Par Philippe Rezzonico
La référence à Radiohead est volontaire. Dieu que l’on a comparé Karkwa aux Britanniques durant des années avant de réaliser que le band québécois était autre chose qu’un clone francophone des gars d’Oxford.
Les membres de Karkwa, eux aussi, ont réalisé qu’ils étaient individuellement des artistes qui pouvaient créer ailleurs qu’au sein de leur groupe établi qui a raflé tous les honneurs en une décennie. D’où la réalisation de François Lafontaine pour Marie-Pierre Arthur, l’album solo de Julien Sagot, et maintenant, Le treizième étage, premier né individuel de Louis-Jean Cormier.
Prévu depuis que les membres de Karkwa ont décidé collectivement de prendre une pause au terme de la tournée du disque Les chemins de verre, Le treizième étage est pour Cormier l’occasion de créer au « je » plutôt qu’au « nous », même s’il n’a nullement renié l’apport collectif, tant au plan des textes que de la musique.
« Ce disque est une émancipation, c’est sûr, confirme Cormier. J’ai pu me positionner de façon privilégiée avec beaucoup de bonheur. J’ai pris une trail de campagne, une route parallèle, un chemin plus terre-à-terre qui me permet de m’exprimer autrement sans tirer un trait sur le passé et d’autres créations dans le futur avec Karkwa. »
Parmi les constats comparatifs que l’on ne peut manquer de faire l’écoute du disque, on note une plume plus concise et moins imagée, quoique pas dénuée de poésie; des structures musicales plus classiques au plan refrain-couplets, sans délaisser complètement une forme éclatée; et un apport vocal collectif plus dense de son nouveau groupe, rayon harmonies.
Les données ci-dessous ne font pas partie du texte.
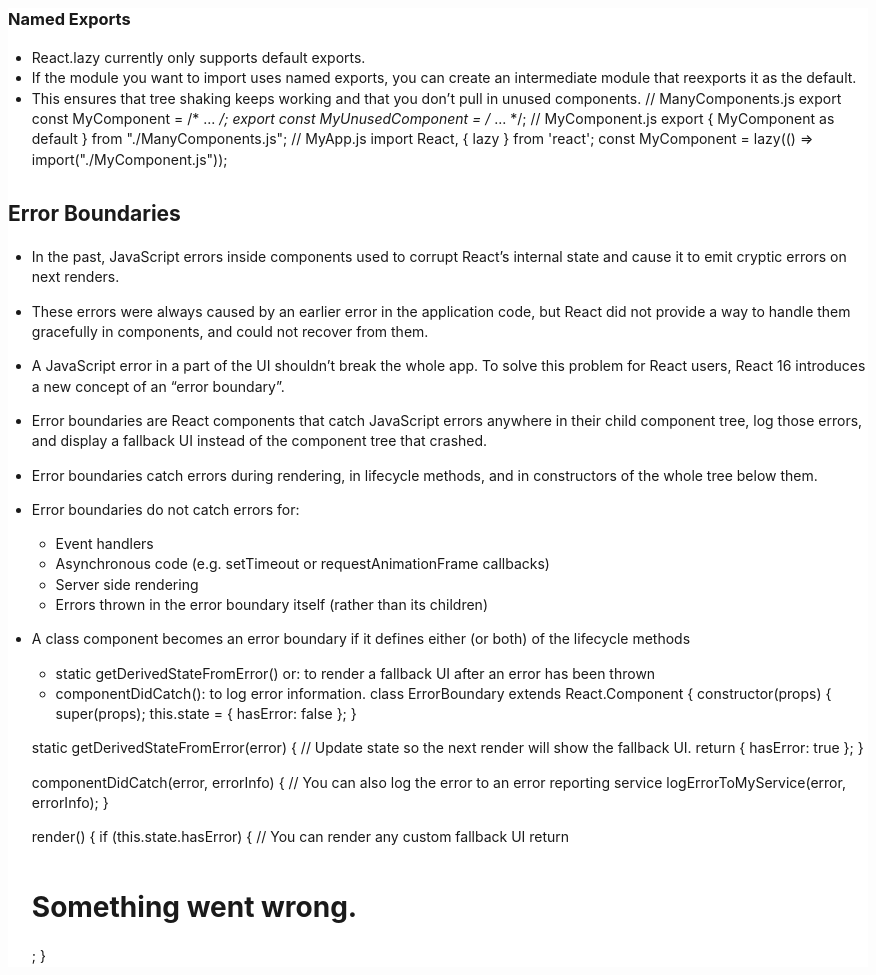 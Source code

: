 ### Named Exports
- React.lazy currently only supports default exports.
- If the module you want to import uses named exports, you can create an intermediate module that reexports it as the default.
- This ensures that tree shaking keeps working and that you don’t pull in unused components.
// ManyComponents.js
export const MyComponent = /* ... */;
export const MyUnusedComponent = /* ... */;
// MyComponent.js
export { MyComponent as default } from "./ManyComponents.js";
// MyApp.js
import React, { lazy } from 'react';
const MyComponent = lazy(() => import("./MyComponent.js"));

## Error Boundaries
- In the past, JavaScript errors inside components used to corrupt React’s internal state and cause it to emit cryptic errors on next renders.
- These errors were always caused by an earlier error in the application code, but React did not provide a way to handle them gracefully in components, and could not recover from them.
- A JavaScript error in a part of the UI shouldn’t break the whole app. To solve this problem for React users, React 16 introduces a new concept of an “error boundary”.
- Error boundaries are React components that catch JavaScript errors anywhere in their child component tree, log those errors, and display a fallback UI instead of the component tree that crashed.
- Error boundaries catch errors during rendering, in lifecycle methods, and in constructors of the whole tree below them.
- Error boundaries do not catch errors for:
    - Event handlers
    - Asynchronous code (e.g. setTimeout or requestAnimationFrame callbacks)
    - Server side rendering
    - Errors thrown in the error boundary itself (rather than its children)
- A class component becomes an error boundary if it defines either (or both) of the lifecycle methods 
    -   static getDerivedStateFromError() or: to render a fallback UI after an error has been thrown
    -   componentDidCatch(): to log error information.
class ErrorBoundary extends React.Component {
  constructor(props) {
    super(props);
    this.state = { hasError: false };
  }

  static getDerivedStateFromError(error) {
    // Update state so the next render will show the fallback UI.
    return { hasError: true };
  }

  componentDidCatch(error, errorInfo) {
    // You can also log the error to an error reporting service
    logErrorToMyService(error, errorInfo);
  }

  render() {
    if (this.state.hasError) {
      // You can render any custom fallback UI
      return <h1>Something went wrong.</h1>;
    }
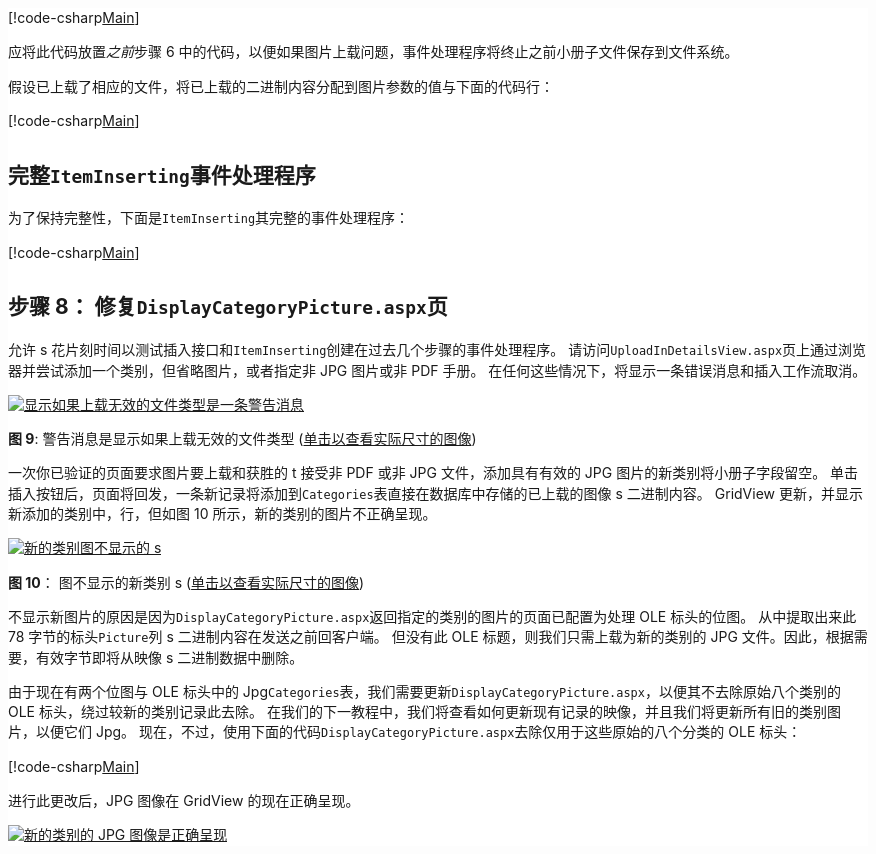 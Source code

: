 
[!code-csharp[Main](including-a-file-upload-option-when-adding-a-new-record-cs/samples/sample9.cs)]

应将此代码放置*之前*步骤 6 中的代码，以便如果图片上载问题，事件处理程序将终止之前小册子文件保存到文件系统。

假设已上载了相应的文件，将已上载的二进制内容分配到图片参数的值与下面的代码行：


[!code-csharp[Main](including-a-file-upload-option-when-adding-a-new-record-cs/samples/sample10.cs)]

## <a name="the-completeiteminsertingevent-handler"></a>完整`ItemInserting`事件处理程序

为了保持完整性，下面是`ItemInserting`其完整的事件处理程序：


[!code-csharp[Main](including-a-file-upload-option-when-adding-a-new-record-cs/samples/sample11.cs)]

## <a name="step-8-fixing-thedisplaycategorypictureaspxpage"></a>步骤 8： 修复`DisplayCategoryPicture.aspx`页

允许 s 花片刻时间以测试插入接口和`ItemInserting`创建在过去几个步骤的事件处理程序。 请访问`UploadInDetailsView.aspx`页上通过浏览器并尝试添加一个类别，但省略图片，或者指定非 JPG 图片或非 PDF 手册。 在任何这些情况下，将显示一条错误消息和插入工作流取消。


[![显示如果上载无效的文件类型是一条警告消息](including-a-file-upload-option-when-adding-a-new-record-cs/_static/image9.gif)](including-a-file-upload-option-when-adding-a-new-record-cs/_static/image15.png)

**图 9**: 警告消息是显示如果上载无效的文件类型 ([单击以查看实际尺寸的图像](including-a-file-upload-option-when-adding-a-new-record-cs/_static/image16.png))


一次你已验证的页面要求图片要上载和获胜的 t 接受非 PDF 或非 JPG 文件，添加具有有效的 JPG 图片的新类别将小册子字段留空。 单击插入按钮后，页面将回发，一条新记录将添加到`Categories`表直接在数据库中存储的已上载的图像 s 二进制内容。 GridView 更新，并显示新添加的类别中，行，但如图 10 所示，新的类别的图片不正确呈现。


[![新的类别图不显示的 s](including-a-file-upload-option-when-adding-a-new-record-cs/_static/image10.gif)](including-a-file-upload-option-when-adding-a-new-record-cs/_static/image17.png)

**图 10**： 图不显示的新类别 s ([单击以查看实际尺寸的图像](including-a-file-upload-option-when-adding-a-new-record-cs/_static/image18.png))


不显示新图片的原因是因为`DisplayCategoryPicture.aspx`返回指定的类别的图片的页面已配置为处理 OLE 标头的位图。 从中提取出来此 78 字节的标头`Picture`列 s 二进制内容在发送之前回客户端。 但没有此 OLE 标题，则我们只需上载为新的类别的 JPG 文件。因此，根据需要，有效字节即将从映像 s 二进制数据中删除。

由于现在有两个位图与 OLE 标头中的 Jpg`Categories`表，我们需要更新`DisplayCategoryPicture.aspx`，以便其不去除原始八个类别的 OLE 标头，绕过较新的类别记录此去除。 在我们的下一教程中，我们将查看如何更新现有记录的映像，并且我们将更新所有旧的类别图片，以便它们 Jpg。 现在，不过，使用下面的代码`DisplayCategoryPicture.aspx`去除仅用于这些原始的八个分类的 OLE 标头：


[!code-csharp[Main](including-a-file-upload-option-when-adding-a-new-record-cs/samples/sample12.cs)]

进行此更改后，JPG 图像在 GridView 的现在正确呈现。


[![新的类别的 JPG 图像是正确呈现](including-a-file-upload-option-when-adding-a-new-record-cs/_static/image11.gif)](including-a-file-upload-option-when-adding-a-new-record-cs/_static/image19.png)

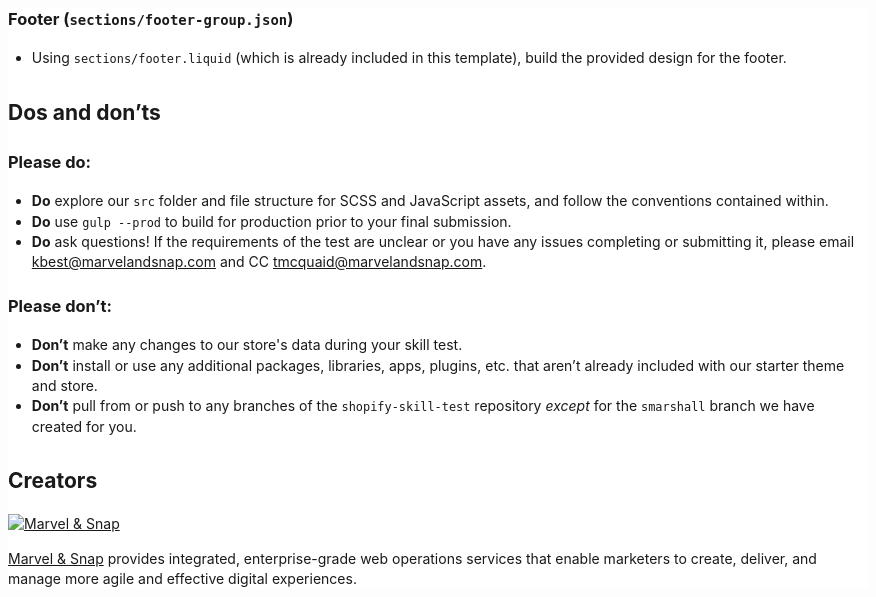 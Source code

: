 ### Footer (`sections/footer-group.json`)
- Using `sections/footer.liquid` (which is already included in this template), build the provided design for the footer.

## Dos and don’ts

### Please do:

- **Do** explore our `src` folder and file structure for SCSS and JavaScript assets, and follow the conventions contained within.
- **Do** use `gulp --prod` to build for production prior to your final submission.
- **Do** ask questions! If the requirements of the test are unclear or you have any issues completing or submitting it, please email [kbest@marvelandsnap.com](mailto:kbest@marvelandsnap.com) and CC [tmcquaid@marvelandsnap.com](mailto:tmcquaid@marvelandsnap.com).

### Please don’t:

- **Don’t** make any changes to our store's data during your skill test.
- **Don’t** install or use any additional packages, libraries, apps, plugins, etc. that aren’t already included with our starter theme and store.
- **Don’t** pull from or push to any branches of the `shopify-skill-test` repository *except* for the `smarshall` branch we have created for you.

## Creators

[![](https://secure.gravatar.com/avatar/7386273d774b0a2be2c6c107e52b5fdf?size=100 "Marvel & Snap")](https://www.marvelandsnap.com)

[Marvel & Snap](https://www.marvelandsnap.com) provides integrated, enterprise-grade web operations services that enable marketers to create, deliver, and manage more agile and effective digital experiences.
Louis-Jean Cormier a su définir sa propre identité musicale sans renier celle de Karkwa. Photo d'archives. Courtoisie Alain Décarie.
« J’avais le désir d’aborder la chanson avec des références plus pop tout en ayant une liberté totale des mots. Je voulais que ça vole. J’ai maintenant mon band qui oscille entre les Beach Boys et les Beatles, au plan des harmonies (rires).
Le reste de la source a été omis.